● About this task: Copy the listing exactly; drop the pictures.
= Beginning of Section =
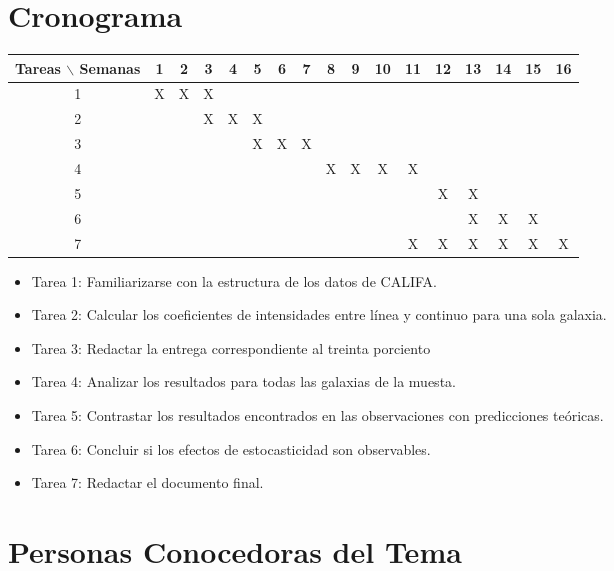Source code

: \documentclass[12pt]{article}
\begin{document}
\section{Cronograma}

\begin{table}[htb]
	\begin{tabular}{|c|cccccccccccccccc| }
	\hline
	Tareas $\backslash$ Semanas & 1 & 2 & 3 & 4 & 5 & 6 & 7 & 8 & 9 & 10 & 11 & 12 & 13 & 14 & 15 & 16  \\
	\hline
	1 & X & X & X &   &   &   &   &   &   &   &   &   &   &   &   &   \\
	2 &   &   & X & X & X &   &   &   &   &   &   &   &   &   &   &   \\
	3 &   &   &   &   & X & X & X &   &   &   &   &   &   &   &   &   \\
	4 &   &   &   &   &   &   &   & X & X & X & X &   &   &   &   &   \\
	5 &   &   &   &   &   &   &   &   &   &   &   & X & X &   &   &   \\
	6 &   &   &   &   &   &   &   &   &   &   &   &   & X & X & X &   \\
	7 &   &   &   &   &   &   &   &   &   &   & X & X & X & X & X & X \\
	\hline
	\end{tabular}
\end{table}
\vspace{1mm}

\begin{itemize}
    \item Tarea 1: Familiarizarse con la estructura de los datos de
      CALIFA. 
    \item Tarea 2: Calcular los coeficientes de intensidades entre
      l\'inea y continuo para una sola galaxia.
    \item Tarea 3: Redactar la entrega correspondiente al treinta
      porciento
    \item Tarea 4: Analizar los resultados para todas las galaxias de
      la muesta. 
    \item Tarea 5: Contrastar los resultados encontrados en las
      observaciones con predicciones te\'oricas.
    \item Tarea 6: Concluir si los efectos de estocasticidad son observables. 
    \item Tarea 7: Redactar el documento final.
\end{itemize}

\section{Personas Conocedoras del Tema}
\end{document}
= End of Section =
● The answer:
Source code

: \documentclass[12pt]{article}
\begin{document}
\section{Cronograma}

\begin{table}[htb]
	\begin{tabular}{|c|cccccccccccccccc| }
	\hline
	Tareas $\backslash$ Semanas & 1 & 2 & 3 & 4 & 5 & 6 & 7 & 8 & 9 & 10 & 11 & 12 & 13 & 14 & 15 & 16  \\
	\hline
	1 & X & X & X &   &   &   &   &   &   &   &   &   &   &   &   &   \\
	2 &   &   & X & X & X &   &   &   &   &   &   &   &   &   &   &   \\
	3 &   &   &   &   & X & X & X &   &   &   &   &   &   &   &   &   \\
	4 &   &   &   &   &   &   &   & X & X & X & X &   &   &   &   &   \\
	5 &   &   &   &   &   &   &   &   &   &   &   & X & X &   &   &   \\
	6 &   &   &   &   &   &   &   &   &   &   &   &   & X & X & X &   \\
	7 &   &   &   &   &   &   &   &   &   &   & X & X & X & X & X & X \\
	\hline
	\end{tabular}
\end{table}
\vspace{1mm}

\begin{itemize}
    \item Tarea 1: Familiarizarse con la estructura de los datos de
      CALIFA. 
    \item Tarea 2: Calcular los coeficientes de intensidades entre
      l\'inea y continuo para una sola galaxia.
    \item Tarea 3: Redactar la entrega correspondiente al treinta
      porciento
    \item Tarea 4: Analizar los resultados para todas las galaxias de
      la muesta. 
    \item Tarea 5: Contrastar los resultados encontrados en las
      observaciones con predicciones te\'oricas.
    \item Tarea 6: Concluir si los efectos de estocasticidad son observables. 
    \item Tarea 7: Redactar el documento final.
\end{itemize}

\section{Personas Conocedoras del Tema}
\end{document}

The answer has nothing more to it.